* Task requirements: Could you transcribe all of the data word for word?

--- Source material Enclosed Below ---

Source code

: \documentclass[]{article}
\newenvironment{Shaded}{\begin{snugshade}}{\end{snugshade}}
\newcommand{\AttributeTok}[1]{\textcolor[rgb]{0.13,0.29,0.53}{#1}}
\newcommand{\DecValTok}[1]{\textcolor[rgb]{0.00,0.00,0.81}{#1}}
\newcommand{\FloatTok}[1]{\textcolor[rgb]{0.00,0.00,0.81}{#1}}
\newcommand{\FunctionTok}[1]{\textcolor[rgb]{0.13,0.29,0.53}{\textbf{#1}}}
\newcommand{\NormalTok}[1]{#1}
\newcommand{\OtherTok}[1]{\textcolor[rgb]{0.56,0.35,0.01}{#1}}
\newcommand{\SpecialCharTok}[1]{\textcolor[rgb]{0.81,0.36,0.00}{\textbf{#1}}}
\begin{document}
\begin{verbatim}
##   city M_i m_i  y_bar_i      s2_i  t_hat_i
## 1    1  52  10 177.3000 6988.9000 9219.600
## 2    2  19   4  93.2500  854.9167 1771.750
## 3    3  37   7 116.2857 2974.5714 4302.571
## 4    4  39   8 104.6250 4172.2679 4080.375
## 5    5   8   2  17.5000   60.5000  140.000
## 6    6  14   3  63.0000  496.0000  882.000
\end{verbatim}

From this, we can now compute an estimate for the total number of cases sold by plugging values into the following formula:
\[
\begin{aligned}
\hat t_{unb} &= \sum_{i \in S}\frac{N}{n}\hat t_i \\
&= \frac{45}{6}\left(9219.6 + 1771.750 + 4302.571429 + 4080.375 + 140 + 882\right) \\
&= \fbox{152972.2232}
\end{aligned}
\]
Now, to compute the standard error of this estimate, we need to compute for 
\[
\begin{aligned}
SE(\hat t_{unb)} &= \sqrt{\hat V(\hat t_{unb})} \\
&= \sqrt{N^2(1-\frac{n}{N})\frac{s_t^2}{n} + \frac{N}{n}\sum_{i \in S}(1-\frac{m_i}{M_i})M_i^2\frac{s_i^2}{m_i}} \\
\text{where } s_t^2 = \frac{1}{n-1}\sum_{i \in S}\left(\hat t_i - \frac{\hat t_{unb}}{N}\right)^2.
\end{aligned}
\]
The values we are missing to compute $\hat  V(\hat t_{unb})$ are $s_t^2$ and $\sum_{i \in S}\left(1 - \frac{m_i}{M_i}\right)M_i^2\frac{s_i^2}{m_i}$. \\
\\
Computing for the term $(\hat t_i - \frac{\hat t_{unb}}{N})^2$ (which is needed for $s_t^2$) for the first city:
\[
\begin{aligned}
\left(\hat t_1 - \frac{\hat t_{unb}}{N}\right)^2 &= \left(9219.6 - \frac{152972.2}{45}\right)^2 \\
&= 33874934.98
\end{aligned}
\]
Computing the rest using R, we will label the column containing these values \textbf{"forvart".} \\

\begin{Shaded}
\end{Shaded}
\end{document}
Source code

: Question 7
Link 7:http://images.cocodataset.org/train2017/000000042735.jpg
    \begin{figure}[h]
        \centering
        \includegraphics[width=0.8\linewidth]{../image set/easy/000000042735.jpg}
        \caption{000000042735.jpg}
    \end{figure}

--- End of Enclosed Source material ---

* Written reply:
Source code

: \documentclass[]{article}
\newenvironment{Shaded}{\begin{snugshade}}{\end{snugshade}}
\newcommand{\AttributeTok}[1]{\textcolor[rgb]{0.13,0.29,0.53}{#1}}
\newcommand{\DecValTok}[1]{\textcolor[rgb]{0.00,0.00,0.81}{#1}}
\newcommand{\FloatTok}[1]{\textcolor[rgb]{0.00,0.00,0.81}{#1}}
\newcommand{\FunctionTok}[1]{\textcolor[rgb]{0.13,0.29,0.53}{\textbf{#1}}}
\newcommand{\NormalTok}[1]{#1}
\newcommand{\OtherTok}[1]{\textcolor[rgb]{0.56,0.35,0.01}{#1}}
\newcommand{\SpecialCharTok}[1]{\textcolor[rgb]{0.81,0.36,0.00}{\textbf{#1}}}
\begin{document}
\begin{verbatim}
##   city M_i m_i  y_bar_i      s2_i  t_hat_i
## 1    1  52  10 177.3000 6988.9000 9219.600
## 2    2  19   4  93.2500  854.9167 1771.750
## 3    3  37   7 116.2857 2974.5714 4302.571
## 4    4  39   8 104.6250 4172.2679 4080.375
## 5    5   8   2  17.5000   60.5000  140.000
## 6    6  14   3  63.0000  496.0000  882.000
\end{verbatim}

From this, we can now compute an estimate for the total number of cases sold by plugging values into the following formula:
\[
\begin{aligned}
\hat t_{unb} &= \sum_{i \in S}\frac{N}{n}\hat t_i \\
&= \frac{45}{6}\left(9219.6 + 1771.750 + 4302.571429 + 4080.375 + 140 + 882\right) \\
&= \fbox{152972.2232}
\end{aligned}
\]
Now, to compute the standard error of this estimate, we need to compute for 
\[
\begin{aligned}
SE(\hat t_{unb)} &= \sqrt{\hat V(\hat t_{unb})} \\
&= \sqrt{N^2(1-\frac{n}{N})\frac{s_t^2}{n} + \frac{N}{n}\sum_{i \in S}(1-\frac{m_i}{M_i})M_i^2\frac{s_i^2}{m_i}} \\
\text{where } s_t^2 = \frac{1}{n-1}\sum_{i \in S}\left(\hat t_i - \frac{\hat t_{unb}}{N}\right)^2.
\end{aligned}
\]
The values we are missing to compute $\hat  V(\hat t_{unb})$ are $s_t^2$ and $\sum_{i \in S}\left(1 - \frac{m_i}{M_i}\right)M_i^2\frac{s_i^2}{m_i}$. \\
\\
Computing for the term $(\hat t_i - \frac{\hat t_{unb}}{N})^2$ (which is needed for $s_t^2$) for the first city:
\[
\begin{aligned}
\left(\hat t_1 - \frac{\hat t_{unb}}{N}\right)^2 &= \left(9219.6 - \frac{152972.2}{45}\right)^2 \\
&= 33874934.98
\end{aligned}
\]
Computing the rest using R, we will label the column containing these values \textbf{"forvart".} \\

\begin{Shaded}
\end{Shaded}
\end{document}
Source code

: Question 7
Link 7:http://images.cocodataset.org/train2017/000000042735.jpg
    \begin{figure}[h]
        \centering
        \includegraphics[width=0.8\linewidth]{../image set/easy/000000042735.jpg}
        \caption{000000042735.jpg}
    \end{figure}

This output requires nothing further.